Upstream Source Data

This is probably one of the easiest areas to explain. The majority of the time, your data warehouse source data will simply be files. Why files, you might ask, when all our applications are in relational databases? The reason is simple: 90% of the upstream OLTP application production support teams are not going to permit an external team (such as a data warehousing team) to write and schedule code to run against their production application. Why? Because if your code drags their system to its knees or blows apart their job schedule, then they get paged and will face any associated customer grief, not you. So they will provide you with files to meet whatever specifications you provide, but they will write the code and schedule it, not you. That's just how it's done in large shops with lots of controls.

Thus, we can adjust Figure 6-1 to look like Figure 6-3, where we removed the extraction concept and used data files as our data source. The approach names, transform, then load and load, then transform, probably now make more sense.
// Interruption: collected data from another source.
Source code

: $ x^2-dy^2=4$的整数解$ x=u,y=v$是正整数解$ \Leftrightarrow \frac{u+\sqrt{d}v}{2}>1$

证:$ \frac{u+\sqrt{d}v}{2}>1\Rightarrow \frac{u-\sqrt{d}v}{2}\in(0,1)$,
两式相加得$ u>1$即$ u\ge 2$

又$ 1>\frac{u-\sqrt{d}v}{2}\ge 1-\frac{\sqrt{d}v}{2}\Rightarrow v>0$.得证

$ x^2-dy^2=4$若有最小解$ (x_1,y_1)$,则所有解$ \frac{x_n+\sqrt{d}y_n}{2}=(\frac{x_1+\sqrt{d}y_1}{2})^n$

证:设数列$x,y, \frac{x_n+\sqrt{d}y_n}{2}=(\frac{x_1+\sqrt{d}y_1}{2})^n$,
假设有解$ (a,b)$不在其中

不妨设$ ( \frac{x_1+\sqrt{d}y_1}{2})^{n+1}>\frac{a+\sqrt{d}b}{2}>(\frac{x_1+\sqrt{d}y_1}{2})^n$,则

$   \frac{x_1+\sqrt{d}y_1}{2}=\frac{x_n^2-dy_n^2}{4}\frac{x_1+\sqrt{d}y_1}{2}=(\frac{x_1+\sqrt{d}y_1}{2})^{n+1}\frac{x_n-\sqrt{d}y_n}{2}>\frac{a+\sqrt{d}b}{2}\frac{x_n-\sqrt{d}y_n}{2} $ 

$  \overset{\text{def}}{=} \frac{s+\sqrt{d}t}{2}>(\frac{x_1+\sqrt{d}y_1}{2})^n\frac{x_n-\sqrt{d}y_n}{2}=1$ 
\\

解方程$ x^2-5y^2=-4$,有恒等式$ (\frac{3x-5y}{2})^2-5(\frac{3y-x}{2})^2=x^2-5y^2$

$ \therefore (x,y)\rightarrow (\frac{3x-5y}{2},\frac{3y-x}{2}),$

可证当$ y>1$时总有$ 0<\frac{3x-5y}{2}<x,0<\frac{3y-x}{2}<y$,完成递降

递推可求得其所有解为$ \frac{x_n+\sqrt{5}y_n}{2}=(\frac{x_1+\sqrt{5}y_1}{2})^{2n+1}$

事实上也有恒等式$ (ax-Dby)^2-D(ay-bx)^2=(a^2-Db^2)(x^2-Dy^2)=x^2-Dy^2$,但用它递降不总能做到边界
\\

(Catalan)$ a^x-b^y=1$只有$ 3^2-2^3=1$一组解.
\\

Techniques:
Figure 6-3. File Based Source Means Simply Transform and Load


Of course there are exceptions to every rule. In some cases, you may be the DBA for both the OLTP and data warehouse applications. Or, your shop may not have as many controls. You might even have exceptional DBAs who coordinate their activities and share some of their responsibilities. If so, then you're very lucky. Every data warehouse I've worked on has been a separate team. As such, we've always had to document for other teams what output we needed from their systems and then lived with whatever schedule they dictated for execution and delivery. Don't fret or fight it; it's just a normal control condition for successfully managing large-scale production applications.

The major problem you run into here is with scheduling. If the upstream applications cannot produce your necessary source data in time for you to process it before your data warehouse must come online, then you may have to process that data a day late. In other words, your data warehouse may be 24?48 hours behind the production OLTP systems' data. Take time to clearly explain this to the business sponsor; it should not be an issue. Remember, the data warehouse is used for strategic purposes, and a day or two behind should not impact truly long-term or strategic reporting/planning.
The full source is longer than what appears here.